The timing of the announcement also raises questions. Why was there a better than two-month gap between the test and the suspension? Some of it can be explained by the standard process. After a player is tested, the samples are collected, shipped to MLB's lab in Montreal, and tested. Any positive test is then re-tested using a process known as "A/B." At collection, each urine sample is divided into two containers, an "A" sample and a "B" sample. The "A" sample is tested and if positive, the "B" sample is re-tested using more sensitive (and expensive) techniques for confirmation. If the "A" sample is negative, the "B" sample is discarded. This process can take weeks, depending on the lab's backload. In the spring when nearly all players are tested, there's a significant amount of testing to be done and many factors that go into how those tests are processed.

After a sample is tested and confirmed as a positive result, the process negotiated in the Joint Drug Testing Agreement goes into effect. On Tuesday, Volquez stated that he did not appeal the test's result, making many question the gap between testing and suspension's length. We've seen a similar gap in the past, with Rafael Palmeiro being the best remembered example, allowing him to reach the 3,000 hit-milestone during the gap. During an interview on Sirius/XM yesterday, Jim Bowden offered up the best explanation I've heard. He suggested that while Volquez may not have appealed (or even been aware of the positive), the MLBPA may have appealed on questions of its own. Gene Orza has long taken a personal interest in testing protocols, so to have the MLBPA questioning testing procedures is possible, if not probable.

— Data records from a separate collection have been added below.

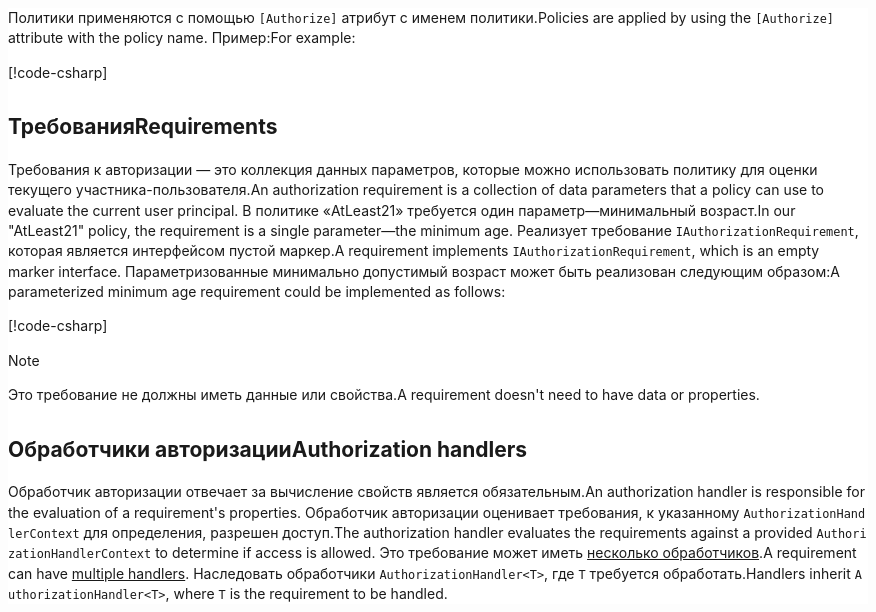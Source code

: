 <span data-ttu-id="6858e-111">Политики применяются с помощью `[Authorize]` атрибут с именем политики.</span><span class="sxs-lookup"><span data-stu-id="6858e-111">Policies are applied by using the `[Authorize]` attribute with the policy name.</span></span> <span data-ttu-id="6858e-112">Пример:</span><span class="sxs-lookup"><span data-stu-id="6858e-112">For example:</span></span>

[!code-csharp[](policies/samples/PoliciesAuthApp1/Controllers/AlcoholPurchaseController.cs?name=snippet_AlcoholPurchaseControllerClass&highlight=4)]

## <a name="requirements"></a><span data-ttu-id="6858e-113">Требования</span><span class="sxs-lookup"><span data-stu-id="6858e-113">Requirements</span></span>

<span data-ttu-id="6858e-114">Требования к авторизации — это коллекция данных параметров, которые можно использовать политику для оценки текущего участника-пользователя.</span><span class="sxs-lookup"><span data-stu-id="6858e-114">An authorization requirement is a collection of data parameters that a policy can use to evaluate the current user principal.</span></span> <span data-ttu-id="6858e-115">В политике «AtLeast21» требуется один параметр&mdash;минимальный возраст.</span><span class="sxs-lookup"><span data-stu-id="6858e-115">In our "AtLeast21" policy, the requirement is a single parameter&mdash;the minimum age.</span></span> <span data-ttu-id="6858e-116">Реализует требование `IAuthorizationRequirement`, которая является интерфейсом пустой маркер.</span><span class="sxs-lookup"><span data-stu-id="6858e-116">A requirement implements `IAuthorizationRequirement`, which is an empty marker interface.</span></span> <span data-ttu-id="6858e-117">Параметризованные минимально допустимый возраст может быть реализован следующим образом:</span><span class="sxs-lookup"><span data-stu-id="6858e-117">A parameterized minimum age requirement could be implemented as follows:</span></span>

[!code-csharp[](policies/samples/PoliciesAuthApp1/Services/Requirements/MinimumAgeRequirement.cs?name=snippet_MinimumAgeRequirementClass)]

> [!NOTE]
> <span data-ttu-id="6858e-118">Это требование не должны иметь данные или свойства.</span><span class="sxs-lookup"><span data-stu-id="6858e-118">A requirement doesn't need to have data or properties.</span></span>

<a name="security-authorization-policies-based-authorization-handler"></a>

## <a name="authorization-handlers"></a><span data-ttu-id="6858e-119">Обработчики авторизации</span><span class="sxs-lookup"><span data-stu-id="6858e-119">Authorization handlers</span></span>

<span data-ttu-id="6858e-120">Обработчик авторизации отвечает за вычисление свойств является обязательным.</span><span class="sxs-lookup"><span data-stu-id="6858e-120">An authorization handler is responsible for the evaluation of a requirement's properties.</span></span> <span data-ttu-id="6858e-121">Обработчик авторизации оценивает требования, к указанному `AuthorizationHandlerContext` для определения, разрешен доступ.</span><span class="sxs-lookup"><span data-stu-id="6858e-121">The authorization handler evaluates the requirements against a provided `AuthorizationHandlerContext` to determine if access is allowed.</span></span> <span data-ttu-id="6858e-122">Это требование может иметь [несколько обработчиков](#security-authorization-policies-based-multiple-handlers).</span><span class="sxs-lookup"><span data-stu-id="6858e-122">A requirement can have [multiple handlers](#security-authorization-policies-based-multiple-handlers).</span></span> <span data-ttu-id="6858e-123">Наследовать обработчики `AuthorizationHandler<T>`, где `T` требуется обработать.</span><span class="sxs-lookup"><span data-stu-id="6858e-123">Handlers inherit `AuthorizationHandler<T>`, where `T` is the requirement to be handled.</span></span>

In fact, the baseball executive from whom I found out about the impending suspension spoke of "the woman" involved in testing, a reference to Christiane Ayotte, head of the drug testing lab used by MLB. While two months is not an ideal gap, it does show the thoroughness of the process and, as I pointed out yesterday, the fact that there were no leaks on this case speaks well to the process in place.

Yesterday's announcement brought out the worst in baseball, darkening the cloud of performance-enhancing drugs that continues to hang over the game despite the most effective testing program in sports. We saw the very basest of fact-less speculation, a gleeful near-universality of suspicion, and a general ignorance that isn't often seen without pitchforks or nooses. Players were smeared by guessing games with no recourse. It makes it difficult to raise interesting questions and nearly impossible to educate. The frenzy—which I recognize started with a cryptic Tweet of my own— will die down to nothing as Edinson Volquez goes from "semi-big name" to just another near-anonymous rehabber on the back fields of Goodyear. It's unlikely that when he returns this summer that anyone will show up to the ballpark with asterisks or syringes. Reds fans will cheer, just as Dodgers fans cheered when Manny Ramirez returned to "Mannywood" and that Phillies fans cheered for J.C. Romero.

Volquez's suspension is another opportunity for both MLB and the MLBPA to show how effective the drug testing program is. Despite an increase in suspensions in 2009, largely a function of increased testing of young Dominicans who have been pushed to use PEDs by buscones, baseball is doing what it is supposed to be doing. Many will raise the red herring of hGH, the continual cat-and-mouse games played by chemists on both sides of the battle, and the near-inevitability of advances in new chemical compounds and genetic techniques making their way into sport, but MLB is one of few winners in yesterday's announcement.